**TASK ITEM**
Some lines in the entries contain the word "vectorial". Copy all of them.

━━━ SOURCE DATA ━━━

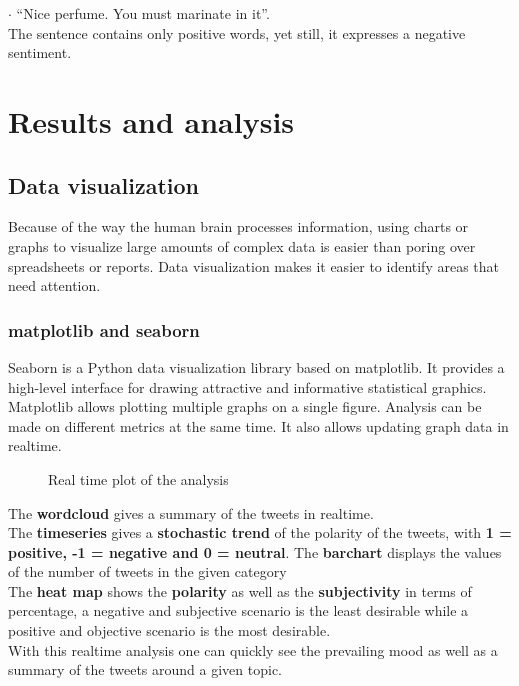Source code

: $\cdot$ “Nice perfume. You must marinate in it”.\\
The sentence contains only positive words, yet still, it expresses a negative sentiment.






\chapter{Results and analysis}\label{ch:Results}
\section{Data visualization}
Because of the way the human brain processes information, using charts or graphs to visualize large amounts of complex data is easier than poring over spreadsheets or reports. 
Data visualization makes it easier to identify areas that need attention.

\subsection{matplotlib and seaborn}
Seaborn is a Python data visualization library based on matplotlib. It provides a high-level interface for drawing attractive and informative statistical graphics.
Matplotlib allows plotting multiple graphs on a single figure. Analysis can be made on different metrics at the same time. It also allows updating graph data in realtime.
\clearpage
\begin{figure}[h]
  \centering
  \caption[Real time plot of the analysis]
  {Real time plot of the analysis}
  \label{fig:ALAP:sm1}
\end{figure}


The \textbf{wordcloud} gives a summary of the tweets in realtime.\\
The \textbf{timeseries} gives a \textbf{stochastic trend} of the polarity of the tweets, with \textbf{1 = positive, -1 = negative and 0 = neutral}.
The \textbf{barchart} displays the values of the number of tweets in the given category\\
The \textbf{heat map} shows the \textbf{polarity} as well as the \textbf{subjectivity} in terms of percentage,
a negative and subjective scenario is the least desirable while a positive and objective scenario is the most desirable.\\

With this realtime analysis one can quickly see the prevailing mood as well as a summary of the tweets around a given topic.





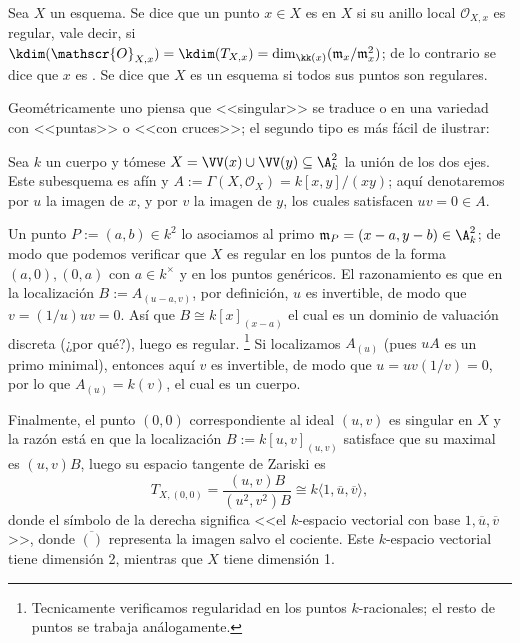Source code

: \begin{mydef}
	Sea $X$ un esquema.
	Se dice que un punto $x\in X$ es  en $X$ si su anillo local $\mathscr{O}_{X, x}$ es regular,
	vale decir, si $\kdim(\mathscr{O}_{X, x}) = \kdim( T_{X, x} ) = \dim_{\kk(x)}( \mathfrak{m}_x / \mathfrak{m}_x^2 )$;
	de lo contrario se dice que $x$ es .
	Se dice que $X$ es un esquema  si todos sus puntos son regulares.
\end{mydef}
Geométricamente uno piensa que <<singular>> se traduce o en una variedad con <<puntas>> o <<con cruces>>;
el segundo tipo es más fácil de ilustrar:
\begin{ex}
	Sea $k$ un cuerpo y tómese $X = \VV(x) \cup \VV(y) \subseteq \A^2_k$ la unión de los dos ejes.
	Este subesquema es afín y $A := \Gamma(X, \mathscr{O}_X) = k[x, y]/(xy)$; aquí denotaremos por $u$ la imagen de $x$, y por $v$ la imagen de $y$,
	los cuales satisfacen $uv = 0 \in A$.

	Un punto $P := (a, b) \in k^2$ lo asociamos al primo $\mathfrak{m}_P = (x - a, y - b) \in \A^2_k$;
	de modo que podemos verificar que $X$ es regular en los puntos de la forma $(a, 0), (0, a)$ con $a \in k^\times$ y en los puntos genéricos.
	El razonamiento es que en la localización $B := A_{(u - a, v)}$, por definición, $u$ es invertible, de modo que $v = (1/u)uv = 0$.
	Así que $B \cong k[x]_{(x-a)}$ el cual es un dominio de valuación discreta (¿por qué?), luego es regular.%
	\footnote{Tecnicamente verificamos regularidad en los puntos $k$-racionales; el resto de puntos se trabaja análogamente.}
	Si localizamos $A_{(u)}$ (pues $uA$ es un primo minimal), entonces aquí $v$ es invertible, de modo que $u = uv(1/v) = 0$,
	por lo que $A_{(u)} = k(v)$, el cual es un cuerpo.

	Finalmente, el punto $(0, 0)$ correspondiente al ideal $(u, v)$ es singular en $X$ y la razón está en que la localización $B := k[u, v]_{(u, v)}$
	satisface que su maximal es $(u, v)B$, luego su espacio tangente de Zariski es
	$$ T_{X, (0,0)} = \frac{(u, v)B}{(u^2, v^2)B} \cong k\langle 1, \overline{u}, \overline{v} \rangle, $$
	donde el símbolo de la derecha significa <<el $k$-espacio vectorial con base $1, \overline{u}, \overline{v}$>>, donde $\overline{()}$ representa
	la imagen salvo el cociente.
	Este $k$-espacio vectorial tiene dimensión 2, mientras que $X$ tiene dimensión 1.
\end{ex}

━━━

**TASK RESPONSE**
	donde el símbolo de la derecha significa <<el $k$-espacio vectorial con base $1, \overline{u}, \overline{v}$>>, donde $\overline{()}$ representa
	Este $k$-espacio vectorial tiene dimensión 2, mientras que $X$ tiene dimensión 1.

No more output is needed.